Data entries
□ □ □

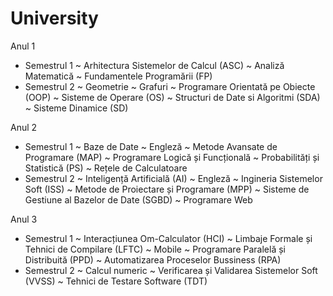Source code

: # University

Anul 1
  * Semestrul 1
    ~ Arhitectura Sistemelor de Calcul (ASC)
    ~ Analiză Matematică
    ~ Fundamentele Programării (FP)
  * Semestrul 2
    ~ Geometrie
    ~ Grafuri
    ~ Programare Orientată pe Obiecte (OOP)
    ~ Sisteme de Operare (OS)
    ~ Structuri de Date si Algoritmi (SDA)
    ~ Sisteme Dinamice (SD)
    
Anul 2
  * Semestrul 1
    ~ Baze de Date
    ~ Engleză
    ~ Metode Avansate de Programare (MAP)
    ~ Programare Logică și Funcțională
    ~ Probabilități și Statistică (PS)
    ~ Rețele de Calculatoare
  * Semestrul 2
    ~ Inteligență Artificială (AI)
    ~ Engleză
    ~ Ingineria Sistemelor Soft (ISS)
    ~ Metode de Proiectare și Programare (MPP)
    ~ Sisteme de Gestiune al Bazelor de Date (SGBD)
    ~ Programare Web
    
Anul 3
  * Semestrul 1
    ~ Interacțiunea Om-Calculator (HCI)
    ~ Limbaje Formale și Tehnici de Compilare (LFTC)
    ~ Mobile
    ~ Programare Paralelă și Distribuită (PPD)
    ~ Automatizarea Proceselor Bussiness (RPA)
  * Semestrul 2
    ~ Calcul numeric
    ~ Verificarea și Validarea Sistemelor Soft (VVSS)
    ~ Tehnici de Testare Software (TDT)
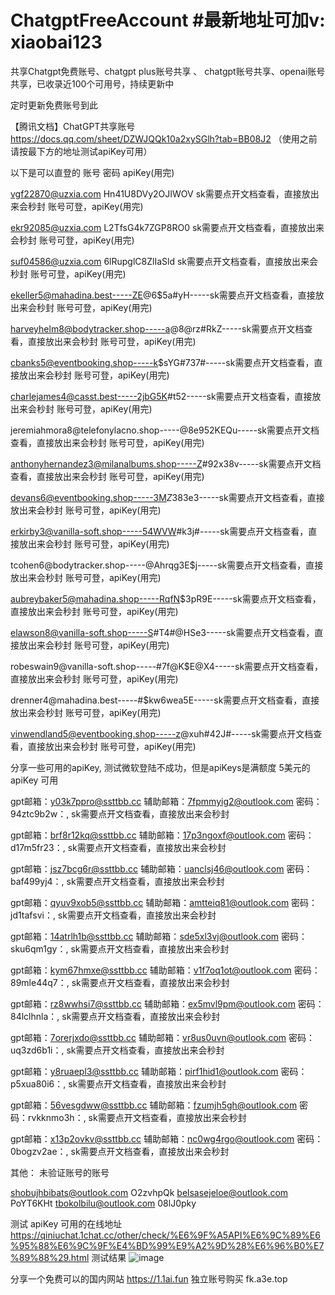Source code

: # ChatgptFreeAccount #最新地址可加v:   xiaobai123

共享Chatgpt免费账号、chatgpt plus账号共享 、 chatgpt账号共享、openai账号共享，已收录近100个可用号，持续更新中

定时更新免费账号到此 

【腾讯文档】ChatGPT共享账号 
https://docs.qq.com/sheet/DZWJQQk10a2xySGlh?tab=BB08J2
（使用之前请按最下方的地址测试apiKey可用）


以下是可以直登的  账号 密码 apiKey(用完) 


vgf22870@uzxia.com	Hn41U8DVy2OJIWOV	 sk需要点开文档查看，直接放出来会秒封  账号可登，apiKey(用完) 

ekr92085@uzxia.com	L2TfsG4k7ZGP8RO0 sk需要点开文档查看，直接放出来会秒封 账号可登，apiKey(用完) 

suf04586@uzxia.com	6lRupglC8ZlIaSld	 sk需要点开文档查看，直接放出来会秒封 账号可登，apiKey(用完) 

ekeller5@mahadina.best-----ZE@6$5a#yH-----sk需要点开文档查看，直接放出来会秒封 账号可登，apiKey(用完) 

harveyhelm8@bodytracker.shop-----a@8@rz#RkZ-----sk需要点开文档查看，直接放出来会秒封 账号可登，apiKey(用完) 

cbanks5@eventbooking.shop-----k$sYG#737#-----sk需要点开文档查看，直接放出来会秒封 账号可登，apiKey(用完) 

charlejames4@casst.best-----2jbG5K#t52-----sk需要点开文档查看，直接放出来会秒封 账号可登，apiKey(用完) 

jeremiahmora8@telefonylacno.shop-----@8e952KEQu-----sk需要点开文档查看，直接放出来会秒封 账号可登，apiKey(用完) 

anthonyhernandez3@milanalbums.shop-----Z#$92$x38v-----sk需要点开文档查看，直接放出来会秒封 账号可登，apiKey(用完) 

devans6@eventbooking.shop-----3M$Z$383e3-----sk需要点开文档查看，直接放出来会秒封 账号可登，apiKey(用完) 

erkirby3@vanilla-soft.shop-----54WVW#k3j#-----sk需要点开文档查看，直接放出来会秒封 账号可登，apiKey(用完) 

tcohen6@bodytracker.shop-----@Ahrqg3E$j-----sk需要点开文档查看，直接放出来会秒封 账号可登，apiKey(用完) 

aubreybaker5@mahadina.shop-----RqfN$3pR9E-----sk需要点开文档查看，直接放出来会秒封 账号可登，apiKey(用完) 

elawson8@vanilla-soft.shop-----S#T4#@HSe3-----sk需要点开文档查看，直接放出来会秒封 账号可登，apiKey(用完) 

robeswain9@vanilla-soft.shop-----#7f@K$E@X4-----sk需要点开文档查看，直接放出来会秒封 账号可登，apiKey(用完) 

drenner4@mahadina.best-----#$kw6wea5E-----sk需要点开文档查看，直接放出来会秒封 账号可登，apiKey(用完) 

vinwendland5@eventbooking.shop-----z@xuh#42J#-----sk需要点开文档查看，直接放出来会秒封 账号可登，apiKey(用完) 


 
分享一些可用的apiKey, 测试微软登陆不成功，但是apiKeys是满额度 5美元的  apiKey 可用 

  
gpt邮箱：y03k7ppro@ssttbb.cc   辅助邮箱：7fpmmyig2@outlook.com  密码：94ztc9b2w：, sk需要点开文档查看，直接放出来会秒封

gpt邮箱：brf8r12kq@ssttbb.cc   辅助邮箱：17p3ngoxf@outlook.com  密码：d17m5fr23：, sk需要点开文档查看，直接放出来会秒封

gpt邮箱：jsz7bcg6r@ssttbb.cc   辅助邮箱：uanclsj46@outlook.com  密码：baf499yj4：, sk需要点开文档查看，直接放出来会秒封

gpt邮箱：qyuv9xob5@ssttbb.cc   辅助邮箱：amtteiq81@outlook.com  密码：jd1tafsvi：, sk需要点开文档查看，直接放出来会秒封 

gpt邮箱：14atrlh1b@ssttbb.cc   辅助邮箱：sde5xl3vj@outlook.com  密码：sku6qm1gy：, sk需要点开文档查看，直接放出来会秒封

gpt邮箱：kym67hmxe@ssttbb.cc   辅助邮箱：v1f7oq1ot@outlook.com  密码：89mle44q7：, sk需要点开文档查看，直接放出来会秒封

gpt邮箱：rz8wwhsi7@ssttbb.cc   辅助邮箱：ex5mvl9pm@outlook.com  密码：84lclhnla：, sk需要点开文档查看，直接放出来会秒封  

gpt邮箱：7orerjxdo@ssttbb.cc   辅助邮箱：vr8us0uvn@outlook.com  密码：uq3zd6b1i：, sk需要点开文档查看，直接放出来会秒封 

gpt邮箱：y8ruaepl3@ssttbb.cc   辅助邮箱：pirf1hid1@outlook.com  密码：p5xua80i6：, sk需要点开文档查看，直接放出来会秒封

gpt邮箱：56vesgdww@ssttbb.cc   辅助邮箱：fzumjh5gh@outlook.com  密码：rvkknmo3h：, sk需要点开文档查看，直接放出来会秒封

gpt邮箱：x13p2ovkv@ssttbb.cc   辅助邮箱：nc0wg4rgo@outlook.com  密码：0bogzv2ae：, sk需要点开文档查看，直接放出来会秒封


其他：
  未验证账号的账号
  
shobujhbibats@outlook.com O2zvhpQk
belsasejeloe@outlook.com PoYT6KHt
tbokolbilu@outlook.com 08lJ0pky

测试 apiKey 可用的在线地址 https://qiniuchat.1chat.cc/other/check/%E6%9F%A5API%E6%9C%89%E6%95%88%E6%9C%9F%E4%BD%99%E9%A2%9D%28%E6%96%B0%E7%89%88%29.html
测试结果
![image](https://user-images.githubusercontent.com/26681789/236611360-617c8891-1007-45df-889e-1a19dbedcc22.png)

分享一个免费可以的国内网站 https://1.1ai.fun
独立账号购买 fk.a3e.top
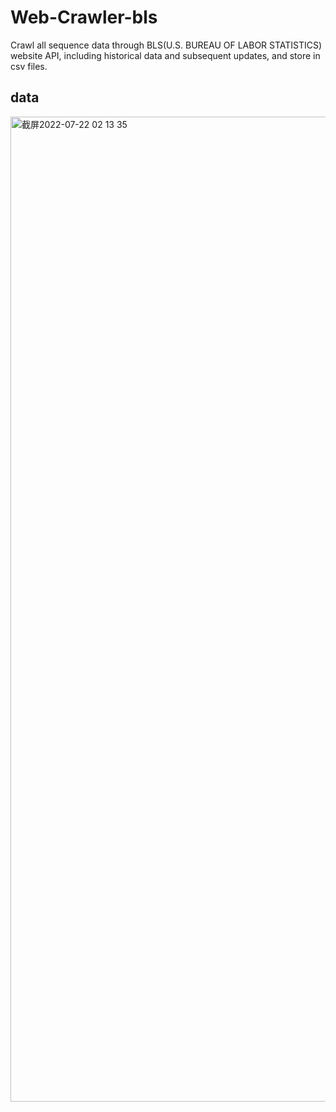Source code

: # Web-Crawler-bls
Crawl all sequence data through BLS(U.S. BUREAU OF LABOR STATISTICS) website API, 
including historical data and subsequent updates, and store in csv files.

## data

<img width="1576" alt="截屏2022-07-22 02 13 35" src="https://user-images.githubusercontent.com/48043848/180375039-6be46f1d-f52d-4102-9176-356bee09794d.png">
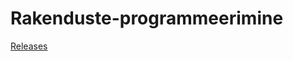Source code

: # Rakenduste-programmeerimine

[Releases](https://github.com/madiote/rakenduste-programmeerimine/releases)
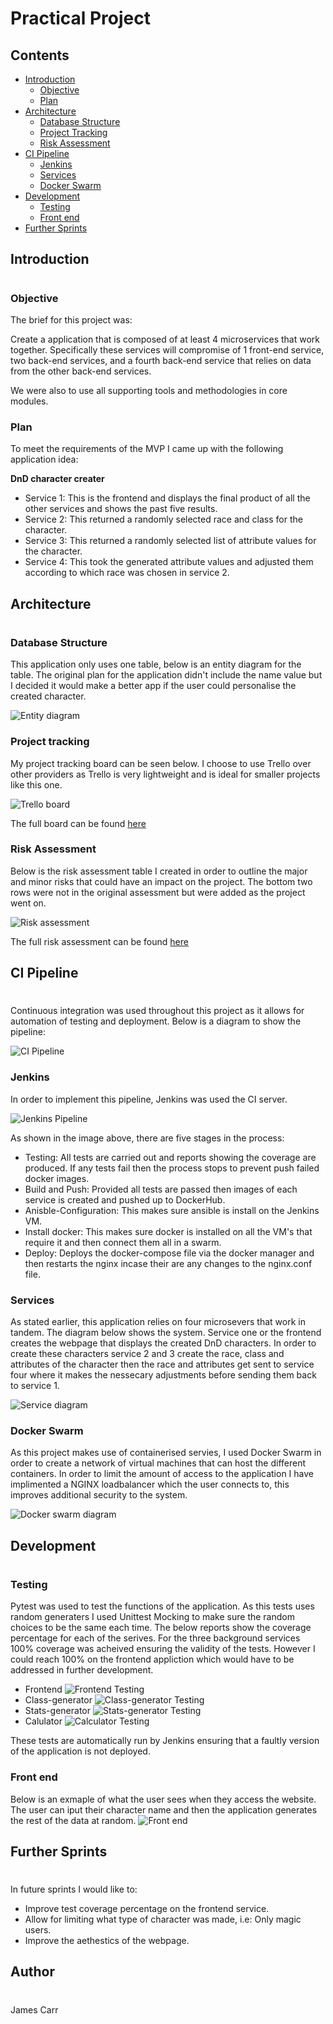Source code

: # Practical Project

## Contents
* [Introduction](#introduction)
    * [Objective](#Objective)
    * [Plan](#Plan)
* [Architecture](#architecture)
    * [Database Structure](#Database-Structure)
    * [Project Tracking](#Project-Tracking)
    * [Risk Assessment](#Risk-Assessment)
* [CI Pipeline](#CI-Pipeline)
    * [Jenkins](#Jenkins)
    * [Services](#Services)
    * [Docker Swarm](#Docker-Swarm)
* [Development](#development)
    * [Testing](#Testing)
    * [Front end](#Front-end)
* [Further Sprints](#Further-sprints)

## Introduction
#
### **Objective**
The brief for this project was:

Create a application that is composed of at least 4 microservices that work together. Specifically these services will compromise of 1 front-end service, two back-end services, and a fourth back-end service that relies on data from the other back-end services. 

We were also to use all supporting tools and methodologies in core modules.

### **Plan**

To meet the requirements of the MVP I came up with the following application idea:

**DnD character creater**

* Service 1: This is the frontend and displays the final product of all the other services and shows the past five results.
* Service 2: This returned a randomly selected race and class for the character.
* Service 3: This returned a randomly selected list of attribute values for the character.
* Service 4: This took the generated attribute values and adjusted them according to which race was chosen in service 2.

## **Architecture**
#
### **Database Structure**

This application only uses one table, below is an entity diagram for the table. The original plan for the application didn't include the name value but I decided it would make a better app if the user could personalise the created character.

![Entity diagram](https://i.imgur.com/3AdioJa.png)

### **Project tracking**

My project tracking board can be seen below. I choose to use Trello over other providers as Trello is very lightweight and is ideal for smaller projects like this one.

![Trello board](https://i.imgur.com/c7RpyA4.png)

The full board can be found [here](https://trello.com/b/D2qI6f8O/practical-project)

### **Risk Assessment**

Below is the risk assessment table I created in order to outline the major and minor risks that could have an impact on the project. The bottom two rows were not in the original assessment but were added as the project went on.

![Risk assessment](https://i.imgur.com/kgmElwd.png)

The full risk assessment can be found [here](https://docs.google.com/spreadsheets/d/1g2WQ3jpbKXfgx4VQYWGFZtTy_JzJnI_8L0IMbFqrVeg/edit#gid=0)

## **CI Pipeline** ##
#
Continuous integration was used throughout this project as it allows for automation of testing and deployment. Below is a diagram to show the pipeline:

![CI Pipeline](https://i.imgur.com/KWcLJ8S.png)

### **Jenkins**

In order to implement this pipeline, Jenkins was used the CI server. 

![Jenkins Pipeline](https://i.imgur.com/ILleS2i.png)

As shown in the image above, there are five stages in the process:
* Testing: All tests are carried out and reports showing the coverage are produced. If any tests fail then the process stops to prevent push failed docker images.
* Build and Push: Provided all tests are passed then images of each service is created and pushed up to DockerHub.
* Anisble-Configuration: This makes sure ansible is install on the Jenkins VM.
* Install docker: This makes sure docker is installed on all the VM's that require it and then connect them all in a swarm.
* Deploy: Deploys the docker-compose file via the docker manager and then restarts the nginx incase their are any changes to the nginx.conf file.

### **Services**

As stated earlier, this application relies on four microsevers that work in tandem. The diagram below shows the system. Service one or the frontend creates the webpage that displays the created DnD characters. In order to create these characters service 2 and 3 create the race, class and attributes of the character then the race and attributes get sent to service four where it makes the nessecary adjustments before sending them back to service 1. 

![Service diagram](https://i.imgur.com/FI5rvPG.png)

### **Docker Swarm**

As this project makes use of containerised servies, I used Docker Swarm in order to create a network of virtual machines that can host the different containers. In order to limit the amount of access to the application I have implimented a NGINX loadbalancer which the user connects to, this improves additional security to the system. 

![Docker swarm diagram](https://i.imgur.com/uKyFxCR.png)

## Development
#
### **Testing**

Pytest was used to test the functions of the application. As this tests uses random generaters I used Unittest Mocking to make sure the random choices to be the same each time. The below reports show the coverage percentage for each of the serives. For the three background services 100% coverage was acheived ensuring the validity of the tests. However I could reach 100% on the frontend appliction which would have to be addressed in further development.

* Frontend
![Frontend Testing](https://i.imgur.com/bHVwNBz.png)
* Class-generator
![Class-generator Testing](https://i.imgur.com/k9EF3rE.png)
* Stats-generator 
![Stats-generator Testing](https://i.imgur.com/bHVwNBz.png)
* Calulator
![Calculator Testing](https://i.imgur.com/mLPiBnq.png)

These tests are automatically run by Jenkins ensuring that a faultly version of the application is not deployed.
### **Front end**

Below is an exmaple of what the user sees when they access the website. The user can iput their character name and then the application generates the rest of the data at random.
![Front end](https://i.imgur.com/kNBiI0r.png)

## Further Sprints
#

In future sprints I would like to:
* Improve test coverage percentage on the frontend service.
* Allow for limiting what type of character was made, i.e: Only magic users.
* Improve the aethestics of the webpage.

## Author
#

James Carr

□ □ □

YOUR TASK - What lines in the data above contain the word "could"? Show them all.

YOUR RESPONSE -
This application only uses one table, below is an entity diagram for the table. The original plan for the application didn't include the name value but I decided it would make a better app if the user could personalise the created character.
Below is the risk assessment table I created in order to outline the major and minor risks that could have an impact on the project. The bottom two rows were not in the original assessment but were added as the project went on.
Pytest was used to test the functions of the application. As this tests uses random generaters I used Unittest Mocking to make sure the random choices to be the same each time. The below reports show the coverage percentage for each of the serives. For the three background services 100% coverage was acheived ensuring the validity of the tests. However I could reach 100% on the frontend appliction which would have to be addressed in further development.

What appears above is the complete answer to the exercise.